Sunday, September 5, 2010

Muscle Building Gym Routines


Bodybuilding is not an easy task and it takes a great amount of perseverance and dedication. Many people start this journey, but have troubles sticking to the task. If you are here, you are dedicated to changing your life and your body. A perfect schedule for a beginner and one for an advanced bodybuilder will be totally different.

Muscle building requires 3 steps- Step 1 and the most important step is the weightlifting, which must be done correctly. This includes your workout routines and programs, as well as the actual exercises that you do. Your workout routine must allow your entire body to get the best workout it can, and you must do the most effective muscle building exercises. The most effective muscle building exercises are compound movements. Compound movements are exercises that require your body to use more than one muscle.

There are numerous sites on internet which will offer muscle building gym routines for both men and women.
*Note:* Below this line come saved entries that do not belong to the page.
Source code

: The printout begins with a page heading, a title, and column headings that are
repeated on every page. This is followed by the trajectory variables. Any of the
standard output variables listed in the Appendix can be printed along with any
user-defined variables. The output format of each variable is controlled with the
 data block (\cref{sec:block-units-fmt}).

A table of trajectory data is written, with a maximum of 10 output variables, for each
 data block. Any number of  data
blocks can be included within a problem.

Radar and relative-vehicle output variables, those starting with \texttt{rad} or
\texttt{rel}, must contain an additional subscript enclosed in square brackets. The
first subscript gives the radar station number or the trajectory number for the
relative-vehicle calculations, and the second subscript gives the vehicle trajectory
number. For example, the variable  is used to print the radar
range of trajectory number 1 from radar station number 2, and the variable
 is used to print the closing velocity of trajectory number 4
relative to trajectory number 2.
After a small research, I hereby present you the most common and useful muscle building gym routine.

Muscle building gym routine for men:

Men can gain muscles easily due to their body character and also due to the hormonal support through internal functions. There are some men who can gain body mass easily and also have good rate of muscle growth. But there are some men who are typically leaner and thinner and for them building muscles and gaining mass is often a hard and tricky process. For this reason people need to increase their calories intake, change their diet plans and various other supplements are should also be taken at times. The kind of exercises and the number or intensity of exercises done by them is also different.
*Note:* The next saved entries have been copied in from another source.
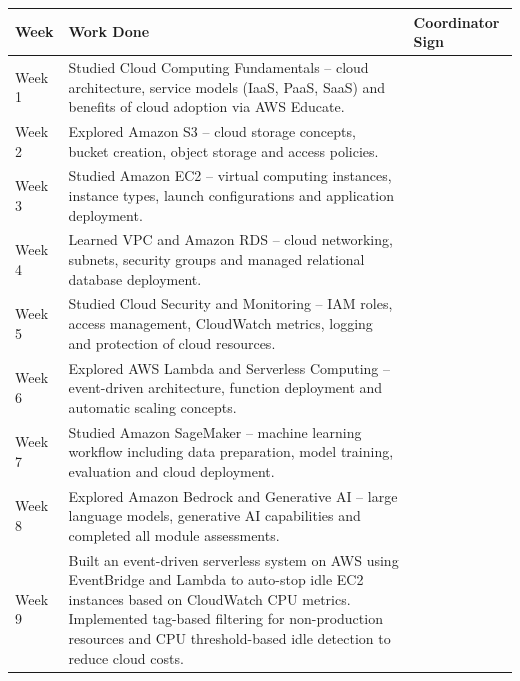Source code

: \documentclass[12pt, a4paper, oneside]{report}
\begin{document}
\begin{center}
\small
\begin{tabular}{|p{1.2cm}|p{9cm}|p{2.8cm}|}
    \hline
    \textbf{Week} & \textbf{Work Done} & \textbf{Coordinator Sign} \\
    \hline
    Week 1 & Studied Cloud Computing Fundamentals -- cloud architecture, service models (IaaS, PaaS, SaaS) and benefits of cloud adoption via AWS Educate. & \\[0.4cm]
    \hline
    Week 2 & Explored Amazon S3 -- cloud storage concepts, bucket creation, object storage and access policies. & \\[0.4cm]
    \hline
    Week 3 & Studied Amazon EC2 -- virtual computing instances, instance types, launch configurations and application deployment. & \\[0.4cm]
    \hline
    Week 4 & Learned VPC and Amazon RDS -- cloud networking, subnets, security groups and managed relational database deployment. & \\[0.4cm]
    \hline
    Week 5 & Studied Cloud Security and Monitoring -- IAM roles, access management, CloudWatch metrics, logging and protection of cloud resources. & \\[0.4cm]
    \hline
    Week 6 & Explored AWS Lambda and Serverless Computing -- event-driven architecture, function deployment and automatic scaling concepts. & \\[0.4cm]
    \hline
    Week 7 & Studied Amazon SageMaker -- machine learning workflow including data preparation, model training, evaluation and cloud deployment. & \\[0.4cm]
    \hline
    Week 8 & Explored Amazon Bedrock and Generative AI -- large language models, generative AI capabilities and completed all module assessments. & \\[0.4cm]
    \hline
    Week 9 & Built an event-driven serverless system on AWS using EventBridge and Lambda to auto-stop idle EC2 instances based on CloudWatch CPU metrics. Implemented tag-based filtering for non-production resources and CPU threshold-based idle detection to reduce cloud costs. & \\[0.4cm]
    \hline
\end{tabular}
\end{center}
\end{document}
Firstly, you need a 5-minute warm up of all of the basic movements like squats and push-ups, glute bridges and some simple stretching. Once the body is warm it will allow the joints to move through their proper ranges, which is another mistake that most people make. It doesn’t matter how many reps you’re using, some exercises force you to use 10 or 15 reps while others force you to do as many as you can in 30 seconds, what matters is the quality of the movement.

Muscle building gym routine for women:

  1. Push yourself. While you don’t want to workout too much, you want to make sure you cannot do one more repetition in a set because you are too exhausted.
  2. Workout a few times a week. You should workout at a minimum of 3 times a week – that should provide more than enough exercise required by your body to build muscles.